(Beginning of RECORDS PROVIDED)
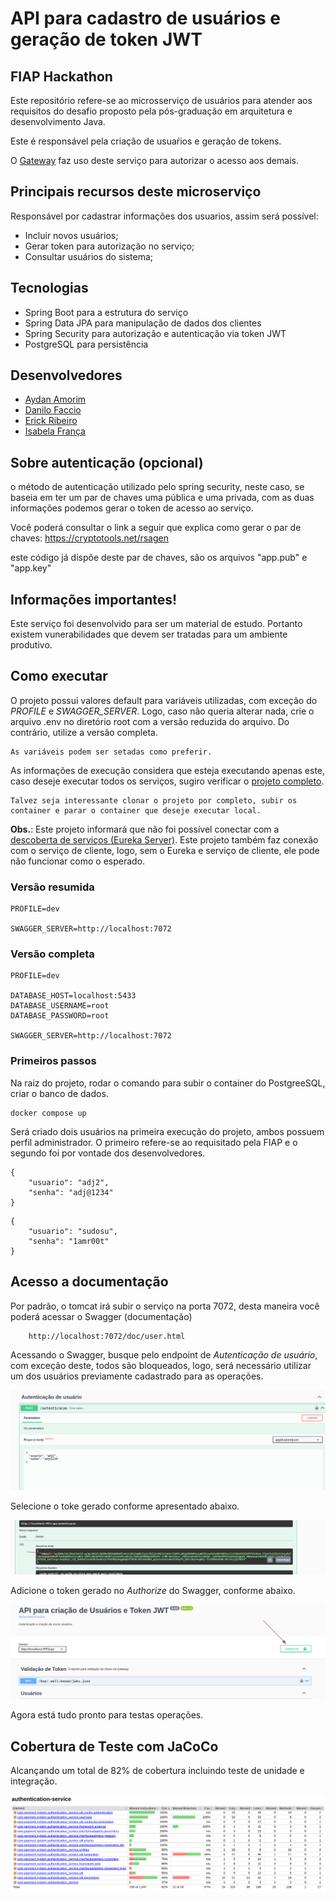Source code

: # API para cadastro de usuários e geração de token JWT

## FIAP Hackathon

Este repositório refere-se ao microsserviço de usuários para atender aos requisitos do desafio proposto pela
pós-graduação em arquitetura e desenvolvimento Java.

Este é responsável pela criação de usuaŕios e geração de tokens.

O [Gateway](https://github.com/fysabelah/payment-processing-system/tree/main/gateway-with-authentication) faz uso deste
serviço para autorizar o acesso aos demais.

## Principais recursos deste microserviço

Responsável por cadastrar informações dos usuarios, assim será possível:

* Incluir novos usuários;
* Gerar token para autorização no serviço;
* Consultar usuários do sistema;

## Tecnologias

* Spring Boot para a estrutura do serviço
* Spring Data JPA para manipulação de dados dos clientes
* Spring Security para autorização e autenticação via token JWT
* PostgreSQL para persistência

## Desenvolvedores

- [Aydan Amorim](https://github.com/AydanAmorim)
- [Danilo Faccio](https://github.com/DFaccio)
- [Erick Ribeiro](https://github.com/erickmatheusribeiro)
- [Isabela França](https://github.com/fysabelah)

## Sobre autenticação (opcional)

o método de autenticação utilizado pelo spring security, neste caso, se baseia em ter um par de chaves uma pública e uma
privada, com as duas informações podemos gerar o token de acesso ao serviço.

Você poderá consultar o link a seguir que explica como gerar o par de chaves: https://cryptotools.net/rsagen

este código já dispõe deste par de chaves, são os arquivos "app.pub" e "app.key"

## Informações importantes!

Este serviço foi desenvolvido para ser um material de estudo. Portanto existem vunerabilidades que devem ser tratadas
para um ambiente produtivo.

## Como executar

O projeto possui valores default para variáveis utilizadas, com exceção do _PROFILE_ e _SWAGGER_SERVER_. Logo, caso não
queria alterar
nada, crie o arquivo .env no diretório root com a versão reduzida do arquivo. Do contrário, utilize a versão completa.

    As variáveis podem ser setadas como preferir.

As informações de execução considera que esteja executando apenas este, caso deseje executar todos os serviços, sugiro
verificar o [projeto completo](https://github.com/fysabelah/payment-processing-system).

    Talvez seja interessante clonar o projeto por completo, subir os container e parar o container que deseje executar local.

**Obs.**: Este projeto informará que não foi possível conectar com
a [descoberta de serviços (Eureka Server)](https://github.com/fysabelah/discovery-services/tree/main). Este projeto
também faz conexão com o serviço de cliente, logo, sem o Eureka e serviço de cliente, ele pode não funcionar como o
esperado.

### Versão resumida

```
PROFILE=dev

SWAGGER_SERVER=http://localhost:7072
```

### Versão completa

```
PROFILE=dev

DATABASE_HOST=localhost:5433
DATABASE_USERNAME=root
DATABASE_PASSWORD=root

SWAGGER_SERVER=http://localhost:7072
```

### Primeiros passos

Na raiz do projeto, rodar o comando para subir o container do PostgreeSQL, criar o banco de dados.

```
docker compose up
```

Será criado dois usuários na primeira execução do projeto, ambos possuem perfil administrador. O primeiro refere-se ao
requisitado pela FIAP e o segundo foi por vontade dos desenvolvedores.

```
{
    "usuario": "adj2",
    "senha": "adj@1234"
}
```

```
{
    "usuario": "sudosu",
    "senha": "1amr00t"
}
```

## Acesso a documentação

Por padrão, o tomcat irá subir o serviço na porta 7072, desta maneira você poderá acessar o Swagger (documentação)

```
    http://localhost:7072/doc/user.html
```

Acessando o Swagger, busque pelo endpoint de _Autenticação de usuário_, com exceção deste, todos são bloqueados, logo,
será necessário utilizar um dos usuários previamente cadastrado
para as operações.

<img src ="./assets/criar-token.png">

Selecione o toke gerado conforme apresentado abaixo.

<img src="./assets/token.png">

Adicione o token gerado no _Authorize_ do Swagger, conforme abaixo.

<img src ="./assets/autorizar.png">

Agora está tudo pronto para testas operações.

## Cobertura de Teste com JaCoCo

Alcançando um total de 82% de cobertura incluindo teste de unidade e integração.

<img src="./assets/cobertura-teste.png">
(End of RECORDS PROVIDED)
GOAL OF THE EXERCISE >> Every line in the records is to be retyped exactly as it stands; the pictures stay out.

SOLUTION TO THIS EXERCISE >>
Source code

: # API para cadastro de usuários e geração de token JWT

## FIAP Hackathon

Este repositório refere-se ao microsserviço de usuários para atender aos requisitos do desafio proposto pela
pós-graduação em arquitetura e desenvolvimento Java.

Este é responsável pela criação de usuaŕios e geração de tokens.

O [Gateway](https://github.com/fysabelah/payment-processing-system/tree/main/gateway-with-authentication) faz uso deste
serviço para autorizar o acesso aos demais.

## Principais recursos deste microserviço

Responsável por cadastrar informações dos usuarios, assim será possível:

* Incluir novos usuários;
* Gerar token para autorização no serviço;
* Consultar usuários do sistema;

## Tecnologias

* Spring Boot para a estrutura do serviço
* Spring Data JPA para manipulação de dados dos clientes
* Spring Security para autorização e autenticação via token JWT
* PostgreSQL para persistência

## Desenvolvedores

- [Aydan Amorim](https://github.com/AydanAmorim)
- [Danilo Faccio](https://github.com/DFaccio)
- [Erick Ribeiro](https://github.com/erickmatheusribeiro)
- [Isabela França](https://github.com/fysabelah)

## Sobre autenticação (opcional)

o método de autenticação utilizado pelo spring security, neste caso, se baseia em ter um par de chaves uma pública e uma
privada, com as duas informações podemos gerar o token de acesso ao serviço.

Você poderá consultar o link a seguir que explica como gerar o par de chaves: https://cryptotools.net/rsagen

este código já dispõe deste par de chaves, são os arquivos "app.pub" e "app.key"

## Informações importantes!

Este serviço foi desenvolvido para ser um material de estudo. Portanto existem vunerabilidades que devem ser tratadas
para um ambiente produtivo.

## Como executar

O projeto possui valores default para variáveis utilizadas, com exceção do _PROFILE_ e _SWAGGER_SERVER_. Logo, caso não
queria alterar
nada, crie o arquivo .env no diretório root com a versão reduzida do arquivo. Do contrário, utilize a versão completa.

    As variáveis podem ser setadas como preferir.

As informações de execução considera que esteja executando apenas este, caso deseje executar todos os serviços, sugiro
verificar o [projeto completo](https://github.com/fysabelah/payment-processing-system).

    Talvez seja interessante clonar o projeto por completo, subir os container e parar o container que deseje executar local.

**Obs.**: Este projeto informará que não foi possível conectar com
a [descoberta de serviços (Eureka Server)](https://github.com/fysabelah/discovery-services/tree/main). Este projeto
também faz conexão com o serviço de cliente, logo, sem o Eureka e serviço de cliente, ele pode não funcionar como o
esperado.

### Versão resumida

```
PROFILE=dev

SWAGGER_SERVER=http://localhost:7072
```

### Versão completa

```
PROFILE=dev

DATABASE_HOST=localhost:5433
DATABASE_USERNAME=root
DATABASE_PASSWORD=root

SWAGGER_SERVER=http://localhost:7072
```

### Primeiros passos

Na raiz do projeto, rodar o comando para subir o container do PostgreeSQL, criar o banco de dados.

```
docker compose up
```

Será criado dois usuários na primeira execução do projeto, ambos possuem perfil administrador. O primeiro refere-se ao
requisitado pela FIAP e o segundo foi por vontade dos desenvolvedores.

```
{
    "usuario": "adj2",
    "senha": "adj@1234"
}
```

```
{
    "usuario": "sudosu",
    "senha": "1amr00t"
}
```

## Acesso a documentação

Por padrão, o tomcat irá subir o serviço na porta 7072, desta maneira você poderá acessar o Swagger (documentação)

```
    http://localhost:7072/doc/user.html
```

Acessando o Swagger, busque pelo endpoint de _Autenticação de usuário_, com exceção deste, todos são bloqueados, logo,
será necessário utilizar um dos usuários previamente cadastrado
para as operações.

<img src ="./assets/criar-token.png">

Selecione o toke gerado conforme apresentado abaixo.

<img src="./assets/token.png">

Adicione o token gerado no _Authorize_ do Swagger, conforme abaixo.

<img src ="./assets/autorizar.png">

Agora está tudo pronto para testas operações.

## Cobertura de Teste com JaCoCo

Alcançando um total de 82% de cobertura incluindo teste de unidade e integração.

<img src="./assets/cobertura-teste.png">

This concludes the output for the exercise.